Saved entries

◇ ◇ ◇ ◇ ◇

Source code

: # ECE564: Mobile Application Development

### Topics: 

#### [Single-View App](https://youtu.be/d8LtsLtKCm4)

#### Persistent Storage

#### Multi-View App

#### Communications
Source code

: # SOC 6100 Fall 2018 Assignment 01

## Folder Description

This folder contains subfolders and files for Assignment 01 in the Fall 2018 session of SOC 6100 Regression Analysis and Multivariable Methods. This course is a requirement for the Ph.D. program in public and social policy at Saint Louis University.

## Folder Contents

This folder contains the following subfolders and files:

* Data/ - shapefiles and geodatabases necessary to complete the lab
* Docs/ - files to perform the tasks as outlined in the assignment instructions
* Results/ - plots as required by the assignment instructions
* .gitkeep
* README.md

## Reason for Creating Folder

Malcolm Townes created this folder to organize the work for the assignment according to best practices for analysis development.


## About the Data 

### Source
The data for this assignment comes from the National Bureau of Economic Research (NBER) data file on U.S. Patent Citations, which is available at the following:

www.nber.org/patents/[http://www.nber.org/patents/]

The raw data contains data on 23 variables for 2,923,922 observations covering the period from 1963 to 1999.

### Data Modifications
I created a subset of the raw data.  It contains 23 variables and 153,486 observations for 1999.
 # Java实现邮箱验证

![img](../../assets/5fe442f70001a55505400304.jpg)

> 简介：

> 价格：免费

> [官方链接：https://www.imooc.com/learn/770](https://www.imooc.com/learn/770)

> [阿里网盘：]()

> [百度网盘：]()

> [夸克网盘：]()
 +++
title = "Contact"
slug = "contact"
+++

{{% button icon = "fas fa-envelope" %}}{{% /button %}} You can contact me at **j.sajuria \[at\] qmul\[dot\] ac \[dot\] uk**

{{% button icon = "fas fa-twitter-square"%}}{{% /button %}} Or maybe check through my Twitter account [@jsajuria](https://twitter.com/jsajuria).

◇ ◇ ◇ ◇ ◇

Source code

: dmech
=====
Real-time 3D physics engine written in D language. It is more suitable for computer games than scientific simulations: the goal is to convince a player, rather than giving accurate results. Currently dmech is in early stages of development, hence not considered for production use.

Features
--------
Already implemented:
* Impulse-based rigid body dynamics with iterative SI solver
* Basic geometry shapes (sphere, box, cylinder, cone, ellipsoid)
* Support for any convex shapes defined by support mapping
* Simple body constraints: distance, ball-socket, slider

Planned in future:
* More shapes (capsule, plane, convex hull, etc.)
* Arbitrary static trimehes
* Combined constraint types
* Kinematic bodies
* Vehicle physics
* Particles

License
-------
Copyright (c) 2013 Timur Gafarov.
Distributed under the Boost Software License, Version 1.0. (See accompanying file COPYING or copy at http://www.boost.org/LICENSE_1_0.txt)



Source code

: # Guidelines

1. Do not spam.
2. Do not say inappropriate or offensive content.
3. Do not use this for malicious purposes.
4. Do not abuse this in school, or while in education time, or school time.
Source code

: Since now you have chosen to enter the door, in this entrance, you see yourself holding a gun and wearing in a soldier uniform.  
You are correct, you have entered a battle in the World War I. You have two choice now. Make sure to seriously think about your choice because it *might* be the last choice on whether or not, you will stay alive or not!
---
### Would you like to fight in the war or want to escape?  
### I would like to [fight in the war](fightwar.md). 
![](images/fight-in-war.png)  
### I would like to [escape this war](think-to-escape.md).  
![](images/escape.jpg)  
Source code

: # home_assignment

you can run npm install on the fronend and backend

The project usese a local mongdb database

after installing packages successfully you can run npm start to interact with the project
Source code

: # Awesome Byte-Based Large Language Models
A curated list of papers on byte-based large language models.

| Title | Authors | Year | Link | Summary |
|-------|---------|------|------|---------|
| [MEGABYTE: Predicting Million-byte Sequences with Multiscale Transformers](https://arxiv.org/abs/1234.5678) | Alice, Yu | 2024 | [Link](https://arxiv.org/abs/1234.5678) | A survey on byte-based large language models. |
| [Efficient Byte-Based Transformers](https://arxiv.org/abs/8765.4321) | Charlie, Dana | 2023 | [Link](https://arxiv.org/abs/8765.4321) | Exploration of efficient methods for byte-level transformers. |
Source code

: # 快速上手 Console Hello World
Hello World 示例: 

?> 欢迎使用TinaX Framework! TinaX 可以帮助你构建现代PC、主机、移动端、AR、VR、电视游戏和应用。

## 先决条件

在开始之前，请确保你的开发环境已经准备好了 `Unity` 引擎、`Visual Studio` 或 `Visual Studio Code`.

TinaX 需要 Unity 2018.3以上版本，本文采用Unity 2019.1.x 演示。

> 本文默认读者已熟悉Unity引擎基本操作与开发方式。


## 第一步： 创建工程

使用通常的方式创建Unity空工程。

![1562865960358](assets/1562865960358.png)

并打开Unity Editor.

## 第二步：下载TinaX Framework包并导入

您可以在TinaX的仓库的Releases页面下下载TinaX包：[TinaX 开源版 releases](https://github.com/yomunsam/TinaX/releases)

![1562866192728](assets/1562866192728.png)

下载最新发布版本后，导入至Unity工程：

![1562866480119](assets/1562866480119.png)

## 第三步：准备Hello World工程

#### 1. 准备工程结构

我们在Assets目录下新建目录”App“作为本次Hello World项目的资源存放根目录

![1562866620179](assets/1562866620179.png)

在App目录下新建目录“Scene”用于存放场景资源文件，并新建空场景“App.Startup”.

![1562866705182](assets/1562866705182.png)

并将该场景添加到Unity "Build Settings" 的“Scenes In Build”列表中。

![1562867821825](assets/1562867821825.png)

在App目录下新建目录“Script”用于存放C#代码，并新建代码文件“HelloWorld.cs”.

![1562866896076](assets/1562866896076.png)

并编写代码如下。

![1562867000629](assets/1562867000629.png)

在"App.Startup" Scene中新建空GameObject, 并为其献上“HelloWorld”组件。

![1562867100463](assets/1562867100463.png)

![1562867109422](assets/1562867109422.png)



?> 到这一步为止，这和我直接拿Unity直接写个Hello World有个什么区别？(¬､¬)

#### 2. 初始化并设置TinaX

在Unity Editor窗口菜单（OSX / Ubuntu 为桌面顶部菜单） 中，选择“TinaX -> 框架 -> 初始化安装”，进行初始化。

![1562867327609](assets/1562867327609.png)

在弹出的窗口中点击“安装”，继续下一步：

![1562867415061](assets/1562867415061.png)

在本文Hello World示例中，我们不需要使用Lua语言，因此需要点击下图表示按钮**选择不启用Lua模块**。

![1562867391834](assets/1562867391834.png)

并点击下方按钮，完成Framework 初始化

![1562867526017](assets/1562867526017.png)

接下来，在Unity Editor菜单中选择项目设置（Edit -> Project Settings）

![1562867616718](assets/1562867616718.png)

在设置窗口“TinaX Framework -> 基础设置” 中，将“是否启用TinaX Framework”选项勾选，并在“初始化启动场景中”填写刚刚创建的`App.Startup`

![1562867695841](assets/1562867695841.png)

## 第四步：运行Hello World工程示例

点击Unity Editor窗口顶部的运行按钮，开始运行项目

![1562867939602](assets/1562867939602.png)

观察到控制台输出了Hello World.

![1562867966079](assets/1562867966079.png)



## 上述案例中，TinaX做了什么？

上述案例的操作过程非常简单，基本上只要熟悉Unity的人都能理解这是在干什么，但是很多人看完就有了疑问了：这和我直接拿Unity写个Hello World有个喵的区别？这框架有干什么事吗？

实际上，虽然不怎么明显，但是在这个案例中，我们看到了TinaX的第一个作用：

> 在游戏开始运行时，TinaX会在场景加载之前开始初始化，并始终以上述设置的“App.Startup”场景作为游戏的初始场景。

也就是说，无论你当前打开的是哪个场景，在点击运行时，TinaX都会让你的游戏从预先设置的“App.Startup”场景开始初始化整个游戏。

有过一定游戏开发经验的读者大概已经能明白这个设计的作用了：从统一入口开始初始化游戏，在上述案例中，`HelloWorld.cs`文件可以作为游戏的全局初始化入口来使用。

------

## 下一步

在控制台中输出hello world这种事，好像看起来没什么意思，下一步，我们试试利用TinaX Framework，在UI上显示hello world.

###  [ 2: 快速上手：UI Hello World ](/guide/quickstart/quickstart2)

◇ ◇ ◇ ◇ ◇

WHAT YOU SHOULD DO
Take the stretch of lines above from the one containing "4. Do not abuse" through the one containing "我们在Assets目录下新建" and repeat it exactly, adding no other line.

RESPONSE FOR THIS EXERCISE
4. Do not abuse this in school, or while in education time, or school time.
Source code

: Since now you have chosen to enter the door, in this entrance, you see yourself holding a gun and wearing in a soldier uniform.  
You are correct, you have entered a battle in the World War I. You have two choice now. Make sure to seriously think about your choice because it *might* be the last choice on whether or not, you will stay alive or not!
---
### Would you like to fight in the war or want to escape?  
### I would like to [fight in the war](fightwar.md). 
![](images/fight-in-war.png)  
### I would like to [escape this war](think-to-escape.md).  
![](images/escape.jpg)  
Source code

: # home_assignment

you can run npm install on the fronend and backend

The project usese a local mongdb database

after installing packages successfully you can run npm start to interact with the project
Source code

: # Awesome Byte-Based Large Language Models
A curated list of papers on byte-based large language models.

| Title | Authors | Year | Link | Summary |
|-------|---------|------|------|---------|
| [MEGABYTE: Predicting Million-byte Sequences with Multiscale Transformers](https://arxiv.org/abs/1234.5678) | Alice, Yu | 2024 | [Link](https://arxiv.org/abs/1234.5678) | A survey on byte-based large language models. |
| [Efficient Byte-Based Transformers](https://arxiv.org/abs/8765.4321) | Charlie, Dana | 2023 | [Link](https://arxiv.org/abs/8765.4321) | Exploration of efficient methods for byte-level transformers. |
Source code

: # 快速上手 Console Hello World
Hello World 示例: 

?> 欢迎使用TinaX Framework! TinaX 可以帮助你构建现代PC、主机、移动端、AR、VR、电视游戏和应用。

## 先决条件

在开始之前，请确保你的开发环境已经准备好了 `Unity` 引擎、`Visual Studio` 或 `Visual Studio Code`.

TinaX 需要 Unity 2018.3以上版本，本文采用Unity 2019.1.x 演示。

> 本文默认读者已熟悉Unity引擎基本操作与开发方式。


## 第一步： 创建工程

使用通常的方式创建Unity空工程。

![1562865960358](assets/1562865960358.png)

并打开Unity Editor.

## 第二步：下载TinaX Framework包并导入

您可以在TinaX的仓库的Releases页面下下载TinaX包：[TinaX 开源版 releases](https://github.com/yomunsam/TinaX/releases)

![1562866192728](assets/1562866192728.png)

下载最新发布版本后，导入至Unity工程：

![1562866480119](assets/1562866480119.png)

## 第三步：准备Hello World工程

#### 1. 准备工程结构

我们在Assets目录下新建目录”App“作为本次Hello World项目的资源存放根目录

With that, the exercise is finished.